Tingginya hasrat penguasaan pemodal asing terhadap aset-aset kita tentu membanggakan. Ternyata investor mancanegara mulai percaya. Dan ini mendorong iklim investasi, dolar pun masuk ke Indonesia. Masuknya dolar akan menguatkan nilai tukar, dan efek seterusnya ke arah pertumbuhan. Sekali lagi, kita wajar bangga.

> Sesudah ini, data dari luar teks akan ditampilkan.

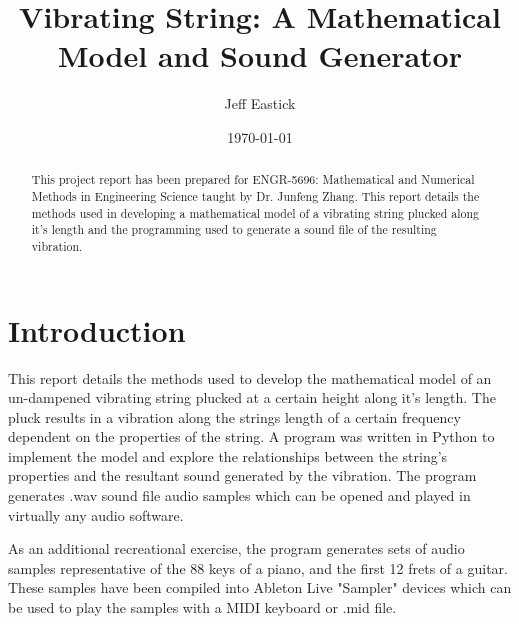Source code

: \documentclass[%
 reprint,
 amsmath,amssymb,
 aps,
]{revtex4-1}
\begin{document}
\title{Vibrating String: A Mathematical Model and Sound Generator}


\author{Jeff Eastick}


\date{\today}%

\begin{abstract}
This project report has been prepared for ENGR-5696: Mathematical and Numerical Methods in Engineering Science taught by Dr. Junfeng Zhang. This report details the methods used in developing a mathematical model of a vibrating string plucked along it's length and the programming used to generate a sound file of the resulting vibration.

\end{abstract}


\maketitle


\section{\label{sec:level1}Introduction}
This report details the methods used to develop the mathematical model of an un-dampened vibrating string plucked at a certain height along it's length. The pluck results in a vibration along the strings length of a certain frequency dependent on the properties of the string. 
A program was written in Python to implement the model and explore the relationships between the string's properties and the resultant sound generated by the vibration. The program generates .wav sound file audio samples which can be opened and played in virtually any audio software. \par

As an additional recreational exercise, the program generates sets of audio samples representative of the 88 keys of a piano, and the first 12 frets of a guitar. These samples have been compiled into Ableton Live "Sampler" devices which can be used to play the samples with a MIDI keyboard or .mid file.\par
\end{document}
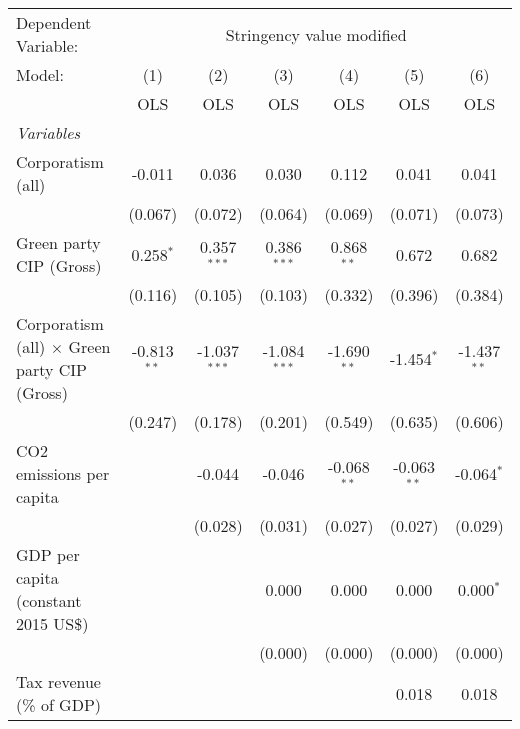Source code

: 
\begingroup
\centering
\begin{tabular}{lcccccc}
   \toprule
   Dependent Variable: & \multicolumn{6}{c}{Stringency value modified}\\
   Model:                                              & (1)           & (2)            & (3)            & (4)           & (5)           & (6)\\  
                                                       &  OLS          & OLS            & OLS            & OLS           & OLS           & OLS\\  
   \midrule
   \emph{Variables}\\
   Corporatism (all)                                   & -0.011        & 0.036          & 0.030          & 0.112         & 0.041         & 0.041\\   
                                                       & (0.067)       & (0.072)        & (0.064)        & (0.069)       & (0.071)       & (0.073)\\   
   Green party CIP (Gross)                             & 0.258$^{*}$   & 0.357$^{***}$  & 0.386$^{***}$  & 0.868$^{**}$  & 0.672         & 0.682\\   
                                                       & (0.116)       & (0.105)        & (0.103)        & (0.332)       & (0.396)       & (0.384)\\   
   Corporatism (all) $\times$ Green party CIP (Gross)  & -0.813$^{**}$ & -1.037$^{***}$ & -1.084$^{***}$ & -1.690$^{**}$ & -1.454$^{*}$  & -1.437$^{**}$\\   
                                                       & (0.247)       & (0.178)        & (0.201)        & (0.549)       & (0.635)       & (0.606)\\   
   CO2 emissions per capita                            &               & -0.044         & -0.046         & -0.068$^{**}$ & -0.063$^{**}$ & -0.064$^{*}$\\   
                                                       &               & (0.028)        & (0.031)        & (0.027)       & (0.027)       & (0.029)\\   
   GDP per capita (constant 2015 US\$)                 &               &                & 0.000          & 0.000         & 0.000         & 0.000$^{*}$\\   
                                                       &               &                & (0.000)        & (0.000)       & (0.000)       & (0.000)\\   
   Tax revenue (\% of GDP)                             &               &                &                &               & 0.018         & 0.018\\   

\end{tabular}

Namun di balik itu, ada kekhawatiran teramat dalam. Rumah tangga yang secara finansial tidak memadai, minus, kehidupan sehari-hari ditalangi utang. Bila begini, niscaya ketahanan keluarga itu rapuh. Perekonomian kita pun seperti itu. Dorongan reformasi yang mengelorakan semangat kemandirian dari utang dan campur tangan lembaga ekonomi dunia-asing, lambat laun semakin jelas utofia belaka.

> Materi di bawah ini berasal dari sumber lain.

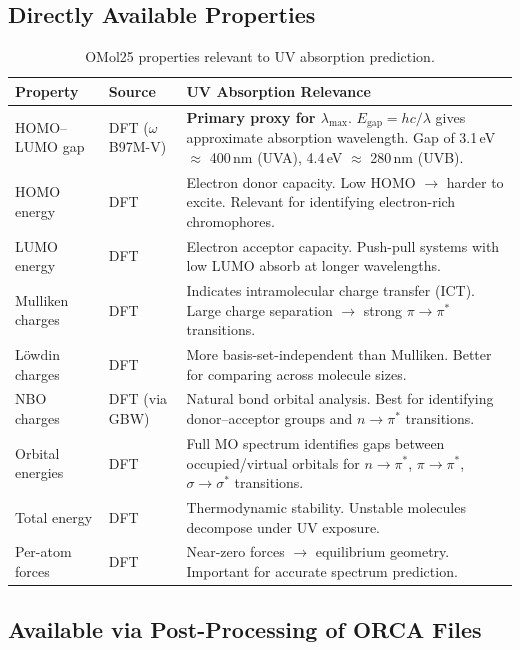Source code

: \documentclass[11pt,a4paper]{article}
\begin{document}
\subsection{Directly Available Properties}

\begin{table}[h]
\centering
\small
\begin{tabular}{@{}llp{6cm}@{}}
\toprule
\textbf{Property} & \textbf{Source} & \textbf{UV Absorption Relevance} \\
\midrule
HOMO--LUMO gap & DFT ($\omega$B97M-V) &
    \textbf{Primary proxy for $\lambda_\text{max}$}.
    $E_\text{gap} = hc/\lambda$ gives approximate absorption wavelength.
    Gap of 3.1\,eV $\approx$ 400\,nm (UVA), 4.4\,eV $\approx$ 280\,nm (UVB). \\
HOMO energy & DFT & Electron donor capacity. Low HOMO $\to$ harder to
    excite. Relevant for identifying electron-rich chromophores. \\
LUMO energy & DFT & Electron acceptor capacity. Push-pull systems with
    low LUMO absorb at longer wavelengths. \\
Mulliken charges & DFT & Indicates intramolecular charge transfer (ICT).
    Large charge separation $\to$ strong $\pi \to \pi^*$ transitions. \\
L\"owdin charges & DFT & More basis-set-independent than Mulliken.
    Better for comparing across molecule sizes. \\
NBO charges & DFT (via GBW) & Natural bond orbital analysis. Best
    for identifying donor--acceptor groups and $n \to \pi^*$ transitions. \\
Orbital energies & DFT & Full MO spectrum identifies gaps between
    occupied/virtual orbitals for $n \to \pi^*$, $\pi \to \pi^*$,
    $\sigma \to \sigma^*$ transitions. \\
Total energy & DFT & Thermodynamic stability. Unstable molecules
    decompose under UV exposure. \\
Per-atom forces & DFT & Near-zero forces $\to$ equilibrium geometry.
    Important for accurate spectrum prediction. \\
\bottomrule
\end{tabular}
\caption{OMol25 properties relevant to UV absorption prediction.}
\end{table}

\subsection{Available via Post-Processing of ORCA Files}
\end{document}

Inilah persoalan maha besar di hadapan 220 juta penduduk yang masing-masing kepala menanggung utang negara lebih dari Rp 6 juta. Angan-angan membangun bangsa yang bermartabat, mandiri dan merdeka dalam arti sesungguhnya semakin jauh.

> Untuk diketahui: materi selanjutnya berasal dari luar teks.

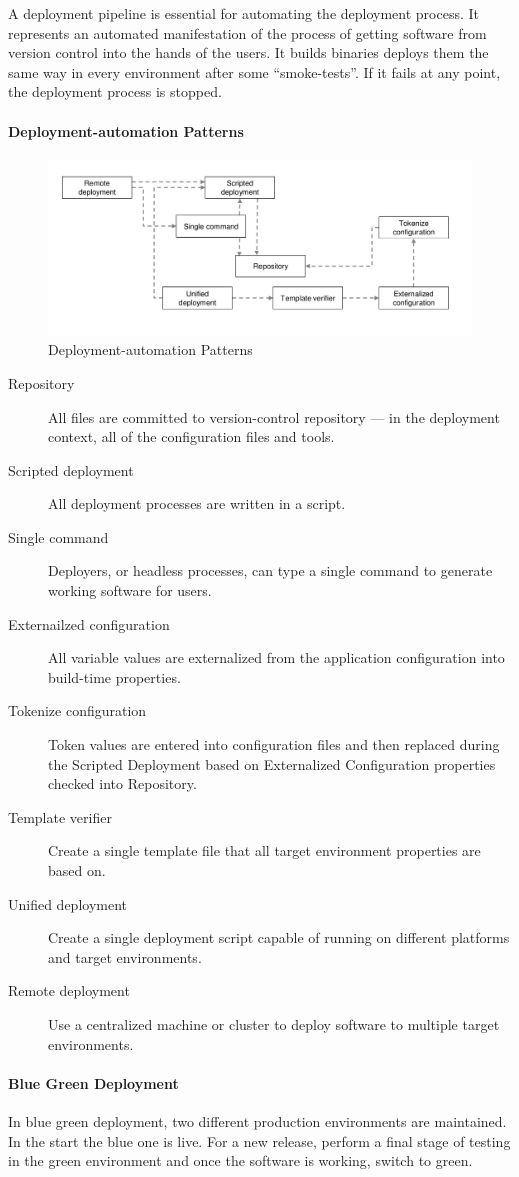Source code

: A deployment pipeline is essential for automating the deployment process.
It represents an automated manifestation of the process of getting software from version control into the hands of the users.
It builds binaries deploys them the same way in every environment after some ``smoke-tests''.
If it fails at any point, the deployment process is stopped.

\paragraph{Deployment-automation Patterns}
\begin{figure}[H]
  \centering
  \includegraphics[width=.8\textwidth]{images/deployment_automation_patterns.png}
  \caption{Deployment-automation Patterns}
\end{figure}
\begin{description}
  \item[Repository] All files are committed to version-control repository — in the deployment context, all of the configuration files and tools.
  \item[Scripted deployment] All deployment processes are written in a script.
  \item[Single command] Deployers, or headless processes, can type a single command to generate working software for users.
  \item[Externailzed configuration] All variable values are externalized from the application configuration into build-time properties.
  \item[Tokenize configuration] Token values are entered into configuration files and then replaced during the Scripted Deployment based on Externalized Configuration properties checked into Repository.
  \item[Template verifier] Create a single template file that all target environment properties are based on.
  \item[Unified deployment] Create a single deployment script capable of running on different platforms and target environments.
  \item[Remote deployment] Use a centralized machine or cluster to deploy software to multiple target environments.
\end{description}

\paragraph{Blue Green Deployment}
In blue green deployment, two different production environments are maintained.
In the start the blue one is live.
For a new release, perform a final stage of testing in the green environment and once the software is working, switch to green.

Itulah tugas berat kita semua. Kiranya tidak melulu berdebat remeh-temeh yang justru kontraproduktif, seakan-
akan serius menata bangsa, tapi saat yang sama --sadar atau tidak-- justru membuang energi menggali kubur sendiri. Saatnya, usahawan menyehatkan perusahaan (swasta maupun BUMN) bukan untuk dijual, dan birokrat memulihkan perokonomian tidak untuk tujuan agar dipercaya asing mengutang lagi, tetapi sungguh menuju kemandirian. Stop asingisasi aset nasional. Wujudkan bangsa berkecukupan, bangsa swasembada, bukan peminta-minta. (*)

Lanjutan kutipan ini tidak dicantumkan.